Pictures paired with source code
++++++++++++++++++++
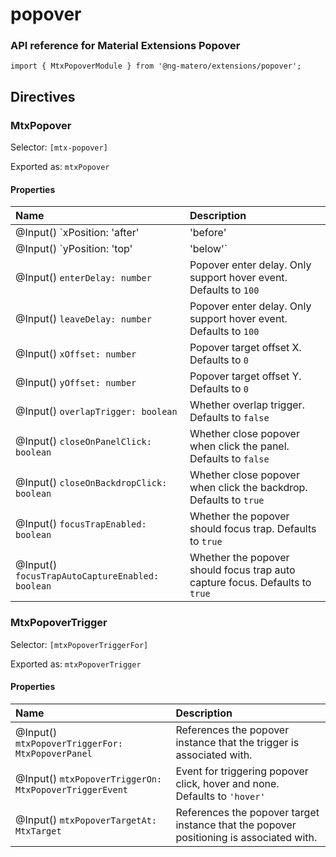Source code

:# popover

### API reference for Material Extensions Popover

`import { MtxPopoverModule } from '@ng-matero/extensions/popover';`

## Directives

### MtxPopover

Selector: `[mtx-popover]`

Exported as: `mtxPopover`

#### **Properties**

| Name | Description |
| :--- | :--- |
| @Input\(\) `xPosition: 'after' | 'before' | 'center'` | Position of the popover in the X axis. Defaults to `'after'` |
| @Input\(\) `yPosition: 'top' | 'below'` | Position of the popover in the Y axis. Defaults to `'below'` |
| @Input\(\) `enterDelay: number` | Popover enter delay. Only support hover event. Defaults to `100` |
| @Input\(\) `leaveDelay: number` | Popover enter delay. Only support hover event. Defaults to `100` |
| @Input\(\) `xOffset: number` | Popover target offset X. Defaults to `0` |
| @Input\(\) `yOffset: number` | Popover target offset Y. Defaults to `0` |
| @Input\(\) `overlapTrigger: boolean` | Whether overlap trigger. Defaults to `false` |
| @Input\(\) `closeOnPanelClick: boolean` | Whether close popover when click the panel. Defaults to `false` |
| @Input\(\) `closeOnBackdropClick: boolean` | Whether close popover when click the backdrop. Defaults to `true` |
| @Input\(\) `focusTrapEnabled: boolean` | Whether the popover should focus trap. Defaults to `true` |
| @Input\(\) `focusTrapAutoCaptureEnabled: boolean` | Whether the popover should focus trap auto capture focus. Defaults to `true` |

### MtxPopoverTrigger

Selector: `[mtxPopoverTriggerFor]`

Exported as: `mtxPopoverTrigger`

#### **Properties**

| Name | Description |
| :--- | :--- |
| @Input\(\) `mtxPopoverTriggerFor: MtxPopoverPanel` | References the popover instance that the trigger is associated with. |
| @Input\(\) `mtxPopoverTriggerOn: MtxPopoverTriggerEvent` | Event for triggering popover click, hover and none. Defaults to `'hover'` |
| @Input\(\) `mtxPopoverTargetAt: MtxTarget` | References the popover target instance that the popover positioning is associated with. |

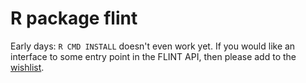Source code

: # R package **flint**

Early days: `R CMD INSTALL` doesn't even work yet.
If you would like an interface to some entry point in the FLINT API,
then please add to the [wishlist](https://github.com/jaganmn/flint/issues/1).
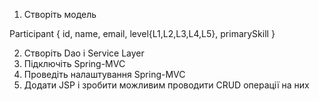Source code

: 1. Створіть модель

Participant {
    id,
    name,
    email,
    level{L1,L2,L3,L4,L5},
    primarySkill
} 

2. Створіть Dao і Service Layer
3. Підключіть Spring-MVC
4. Проведіть налаштування Spring-MVC
5. Додати JSP і зробити можливим проводити CRUD операції на них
++++++++++++++++++++
BRIEF – Search the entries for the word "close" and copy every line that has it.

TASK RESPONSE –
| @Input\(\) `closeOnPanelClick: boolean` | Whether close popover when click the panel. Defaults to `false` |
| @Input\(\) `closeOnBackdropClick: boolean` | Whether close popover when click the backdrop. Defaults to `true` |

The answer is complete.